## Exercise details
Are you able to quote each entry exactly as written?

Saved entries
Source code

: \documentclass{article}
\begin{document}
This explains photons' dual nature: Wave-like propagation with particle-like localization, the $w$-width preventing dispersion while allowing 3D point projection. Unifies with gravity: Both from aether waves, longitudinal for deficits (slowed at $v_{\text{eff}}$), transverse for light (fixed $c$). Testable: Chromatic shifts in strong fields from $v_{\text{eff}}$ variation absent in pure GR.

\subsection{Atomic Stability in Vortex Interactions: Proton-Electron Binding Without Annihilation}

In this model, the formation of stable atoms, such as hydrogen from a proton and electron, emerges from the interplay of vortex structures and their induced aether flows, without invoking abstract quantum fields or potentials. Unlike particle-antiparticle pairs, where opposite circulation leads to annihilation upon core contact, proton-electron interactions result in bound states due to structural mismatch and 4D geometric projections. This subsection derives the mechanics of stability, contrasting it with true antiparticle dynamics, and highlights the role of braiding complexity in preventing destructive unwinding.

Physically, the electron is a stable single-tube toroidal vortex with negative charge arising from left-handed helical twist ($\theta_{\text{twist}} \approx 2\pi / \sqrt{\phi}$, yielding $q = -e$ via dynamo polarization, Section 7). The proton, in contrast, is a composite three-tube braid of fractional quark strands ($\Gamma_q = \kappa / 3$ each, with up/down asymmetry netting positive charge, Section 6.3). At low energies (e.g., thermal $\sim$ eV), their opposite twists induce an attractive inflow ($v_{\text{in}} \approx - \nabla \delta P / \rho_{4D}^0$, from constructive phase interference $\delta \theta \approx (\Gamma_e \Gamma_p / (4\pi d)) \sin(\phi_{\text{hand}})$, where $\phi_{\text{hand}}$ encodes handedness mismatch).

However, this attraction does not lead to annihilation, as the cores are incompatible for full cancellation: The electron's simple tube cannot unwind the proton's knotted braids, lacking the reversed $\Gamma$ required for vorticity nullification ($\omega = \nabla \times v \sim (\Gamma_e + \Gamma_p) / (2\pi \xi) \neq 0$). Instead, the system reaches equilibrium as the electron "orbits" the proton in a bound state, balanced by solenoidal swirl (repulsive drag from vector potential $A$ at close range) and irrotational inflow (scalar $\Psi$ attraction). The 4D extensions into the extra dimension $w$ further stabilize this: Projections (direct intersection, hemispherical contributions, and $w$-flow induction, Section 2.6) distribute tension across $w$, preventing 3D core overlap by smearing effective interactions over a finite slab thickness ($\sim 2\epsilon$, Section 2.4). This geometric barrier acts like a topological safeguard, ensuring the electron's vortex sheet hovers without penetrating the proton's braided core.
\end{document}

## Answer to the problem
Source code

: \documentclass{article}
\begin{document}
This explains photons' dual nature: Wave-like propagation with particle-like localization, the $w$-width preventing dispersion while allowing 3D point projection. Unifies with gravity: Both from aether waves, longitudinal for deficits (slowed at $v_{\text{eff}}$), transverse for light (fixed $c$). Testable: Chromatic shifts in strong fields from $v_{\text{eff}}$ variation absent in pure GR.

\subsection{Atomic Stability in Vortex Interactions: Proton-Electron Binding Without Annihilation}

In this model, the formation of stable atoms, such as hydrogen from a proton and electron, emerges from the interplay of vortex structures and their induced aether flows, without invoking abstract quantum fields or potentials. Unlike particle-antiparticle pairs, where opposite circulation leads to annihilation upon core contact, proton-electron interactions result in bound states due to structural mismatch and 4D geometric projections. This subsection derives the mechanics of stability, contrasting it with true antiparticle dynamics, and highlights the role of braiding complexity in preventing destructive unwinding.

Physically, the electron is a stable single-tube toroidal vortex with negative charge arising from left-handed helical twist ($\theta_{\text{twist}} \approx 2\pi / \sqrt{\phi}$, yielding $q = -e$ via dynamo polarization, Section 7). The proton, in contrast, is a composite three-tube braid of fractional quark strands ($\Gamma_q = \kappa / 3$ each, with up/down asymmetry netting positive charge, Section 6.3). At low energies (e.g., thermal $\sim$ eV), their opposite twists induce an attractive inflow ($v_{\text{in}} \approx - \nabla \delta P / \rho_{4D}^0$, from constructive phase interference $\delta \theta \approx (\Gamma_e \Gamma_p / (4\pi d)) \sin(\phi_{\text{hand}})$, where $\phi_{\text{hand}}$ encodes handedness mismatch).

However, this attraction does not lead to annihilation, as the cores are incompatible for full cancellation: The electron's simple tube cannot unwind the proton's knotted braids, lacking the reversed $\Gamma$ required for vorticity nullification ($\omega = \nabla \times v \sim (\Gamma_e + \Gamma_p) / (2\pi \xi) \neq 0$). Instead, the system reaches equilibrium as the electron "orbits" the proton in a bound state, balanced by solenoidal swirl (repulsive drag from vector potential $A$ at close range) and irrotational inflow (scalar $\Psi$ attraction). The 4D extensions into the extra dimension $w$ further stabilize this: Projections (direct intersection, hemispherical contributions, and $w$-flow induction, Section 2.6) distribute tension across $w$, preventing 3D core overlap by smearing effective interactions over a finite slab thickness ($\sim 2\epsilon$, Section 2.4). This geometric barrier acts like a topological safeguard, ensuring the electron's vortex sheet hovers without penetrating the proton's braided core.
\end{document}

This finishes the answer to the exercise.